■ **Saved entries**:
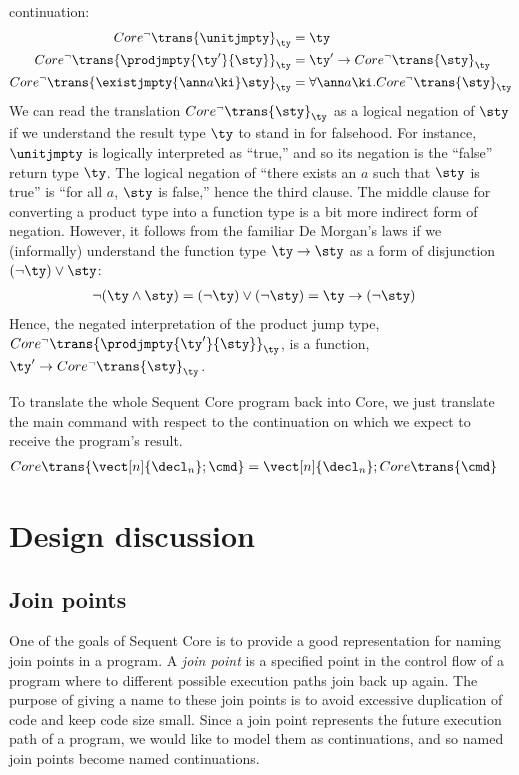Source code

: \documentclass{article}
\begin{document}
continuation:
\begin{align*}
  Core^\neg\trans{\unitjmpty}_{\ty} &= \ty
  \\
  Core^\neg\trans{\prodjmpty{\ty'}{\sty}}_{\ty}
  &=
  \ty' \to Core^\neg\trans{\sty}_{\ty}
  \\
  Core^\neg\trans{\existjmpty{\ann a \ki} \sty}_{\ty}
  &=
  \forall \ann a \ki. Core^\neg\trans{\sty}_{\ty}
\end{align*}
We can read the translation $Core^\neg\trans{\sty}_{\ty}$ as a logical negation
of $\sty$ if we understand the result type $\ty$ to stand in for falsehood.  For
instance, $\unitjmpty$ is logically interpreted as ``true,'' and so its negation
is the ``false'' return type $\ty$.  The logical negation of ``there exists an
$a$ such that $\sty$ is true'' is ``for all $a$, $\sty$ is false,'' hence the
third clause.  The middle clause for converting a product type into a function
type is a bit more indirect form of negation.  However, it follows from the
familiar De Morgan's laws if we (informally) understand the function type
$\ty \to \sty$ as a form of disjunction $(\neg \ty) \vee \sty$:
\begin{align*}
  \neg(\ty \wedge \sty)
  &=
  (\neg \ty) \vee (\neg \sty)
  =
  \ty \to (\neg \sty)
\end{align*}
Hence, the negated interpretation of the product jump type,
$Core^\neg\trans{\prodjmpty{\ty'}{\sty}}_{\ty}$, is a function,
$\ty' \to Core^\neg\trans{\sty}_{\ty}$.

To translate the whole Sequent Core program back into Core, we just translate
the main command with respect to the continuation on which we expect to receive
the program's result.
\begin{align*}
  Core\trans{\vect[n]{\decl_n}; \cmd}%
  &=
  \vect[n]{\decl_n}; Core\trans{\cmd}%
\end{align*}

\section{Design discussion}
\label{sec:design-discussion}

\subsection{Join points}

One of the goals of Sequent Core is to provide a good representation for naming
join points in a program.  A \emph{join point} is a specified point in the
control flow of a program where to different possible execution paths join back
up again.  The purpose of giving a name to these join points is to avoid
excessive duplication of code and keep code size small.  Since a join point
represents the future execution path of a program, we would like to model them
as continuations, and so named join points become named continuations.
\end{document}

■ **Requirement**: Each line above with the word "back" needs to be copied.

■ **Solution**:
To translate the whole Sequent Core program back into Core, we just translate
control flow of a program where to different possible execution paths join back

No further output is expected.